So it's not really free.

How does this compare with Gitlab and Bitbucket offerings for small teams?

I know Bitbucket has a one-time payment option for their self-hosted version of $10 for 10 users. Pretty hard to beat that, unless you're adamant you need it hosted for you.

5 comments

>It gives you a credit of $1,000 monthly for 2 years, but there's no real indication anywhere on Github of exactly what that pays for?

Random screenshot I was able to find on their help page. Seems to be that the pricing for github enterprise is around $21/month/user.

https://help.github.com/assets/images/help/organizations/sta...

So basically up 47 free users for 2 years. Not bad.
Is 47 users really a "startup"? If you have anywhere near 47 actual users, affording $1k a month is going to be trivial.

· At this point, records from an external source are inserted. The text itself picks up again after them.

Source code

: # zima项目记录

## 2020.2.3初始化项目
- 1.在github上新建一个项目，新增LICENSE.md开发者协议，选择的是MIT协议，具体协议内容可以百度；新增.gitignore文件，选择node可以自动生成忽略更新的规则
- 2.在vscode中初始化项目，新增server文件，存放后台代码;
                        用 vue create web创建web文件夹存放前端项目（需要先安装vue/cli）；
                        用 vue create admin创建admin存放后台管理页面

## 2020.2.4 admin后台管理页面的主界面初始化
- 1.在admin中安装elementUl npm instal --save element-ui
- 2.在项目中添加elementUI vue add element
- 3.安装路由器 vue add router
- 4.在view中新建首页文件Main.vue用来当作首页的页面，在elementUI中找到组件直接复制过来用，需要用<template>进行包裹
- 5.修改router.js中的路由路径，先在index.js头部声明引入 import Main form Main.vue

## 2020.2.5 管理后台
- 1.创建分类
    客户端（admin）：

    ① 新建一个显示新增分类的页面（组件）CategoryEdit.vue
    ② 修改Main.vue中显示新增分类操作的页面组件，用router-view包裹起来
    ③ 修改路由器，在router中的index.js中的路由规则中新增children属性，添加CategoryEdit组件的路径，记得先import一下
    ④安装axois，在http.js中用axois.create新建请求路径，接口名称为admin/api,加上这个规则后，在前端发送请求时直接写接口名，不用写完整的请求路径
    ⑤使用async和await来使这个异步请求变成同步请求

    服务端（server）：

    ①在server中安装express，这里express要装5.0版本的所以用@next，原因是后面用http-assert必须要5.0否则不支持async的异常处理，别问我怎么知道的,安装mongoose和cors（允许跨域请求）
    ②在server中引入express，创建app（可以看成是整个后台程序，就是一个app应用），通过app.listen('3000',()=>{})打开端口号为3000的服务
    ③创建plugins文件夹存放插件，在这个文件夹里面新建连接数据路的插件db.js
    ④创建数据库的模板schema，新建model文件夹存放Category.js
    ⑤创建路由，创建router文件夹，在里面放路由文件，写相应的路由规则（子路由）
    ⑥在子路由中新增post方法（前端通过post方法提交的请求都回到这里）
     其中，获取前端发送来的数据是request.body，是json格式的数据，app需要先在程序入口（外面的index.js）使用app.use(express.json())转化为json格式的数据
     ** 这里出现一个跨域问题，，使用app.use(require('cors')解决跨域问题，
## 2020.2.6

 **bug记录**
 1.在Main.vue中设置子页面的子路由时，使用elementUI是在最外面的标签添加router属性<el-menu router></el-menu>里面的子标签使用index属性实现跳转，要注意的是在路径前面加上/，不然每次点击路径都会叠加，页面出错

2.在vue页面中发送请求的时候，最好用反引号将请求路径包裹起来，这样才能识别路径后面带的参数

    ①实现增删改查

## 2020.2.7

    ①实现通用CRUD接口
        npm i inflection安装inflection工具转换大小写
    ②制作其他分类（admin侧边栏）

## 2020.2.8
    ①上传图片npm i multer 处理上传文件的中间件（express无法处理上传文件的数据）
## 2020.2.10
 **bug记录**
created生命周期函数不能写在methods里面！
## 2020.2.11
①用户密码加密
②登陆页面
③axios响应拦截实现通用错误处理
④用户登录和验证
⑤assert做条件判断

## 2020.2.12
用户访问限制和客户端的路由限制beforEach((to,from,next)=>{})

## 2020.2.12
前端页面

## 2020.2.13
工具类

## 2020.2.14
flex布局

Would be nice if you could have, say, 5 users and extend the 2 years by not using all $1k monthly credits, adding users as you grow.

It's targeted towards funded startups that are just picking up:

> Designed for: "Funded: Product Market Fit"

> The qualified offer is designed to help companies that are focused on growth, so it’s less applicable for consultancies and small businesses.

It's not designed for smaller bootstrapped businesses and other scenarios that would involve 5 users for extended periods of time

https://startups.microsoft.com/en-us/benefits/

You might also pay for stuff like LFS and packages.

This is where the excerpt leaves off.